◆ Task instructions
Each record should be given back exactly, with none missing.

◆ Working data
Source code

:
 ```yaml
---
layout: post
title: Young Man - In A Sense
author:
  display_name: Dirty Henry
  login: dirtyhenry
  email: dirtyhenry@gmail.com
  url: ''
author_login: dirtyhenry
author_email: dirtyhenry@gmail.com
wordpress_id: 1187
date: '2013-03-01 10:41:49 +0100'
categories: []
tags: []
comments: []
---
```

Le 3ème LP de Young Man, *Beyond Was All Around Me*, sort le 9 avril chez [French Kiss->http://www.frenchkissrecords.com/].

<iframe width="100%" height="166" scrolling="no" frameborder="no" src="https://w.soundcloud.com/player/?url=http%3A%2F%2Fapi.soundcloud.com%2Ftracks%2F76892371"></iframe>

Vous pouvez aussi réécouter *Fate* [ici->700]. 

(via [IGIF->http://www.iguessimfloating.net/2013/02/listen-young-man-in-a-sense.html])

◆ Result of this task
Source code

:
 ```yaml
---
layout: post
title: Young Man - In A Sense
author:
  display_name: Dirty Henry
  login: dirtyhenry
  email: dirtyhenry@gmail.com
  url: ''
author_login: dirtyhenry
author_email: dirtyhenry@gmail.com
wordpress_id: 1187
date: '2013-03-01 10:41:49 +0100'
categories: []
tags: []
comments: []
---
```

Le 3ème LP de Young Man, *Beyond Was All Around Me*, sort le 9 avril chez [French Kiss->http://www.frenchkissrecords.com/].

<iframe width="100%" height="166" scrolling="no" frameborder="no" src="https://w.soundcloud.com/player/?url=http%3A%2F%2Fapi.soundcloud.com%2Ftracks%2F76892371"></iframe>

Vous pouvez aussi réécouter *Fate* [ici->700]. 

(via [IGIF->http://www.iguessimfloating.net/2013/02/listen-young-man-in-a-sense.html])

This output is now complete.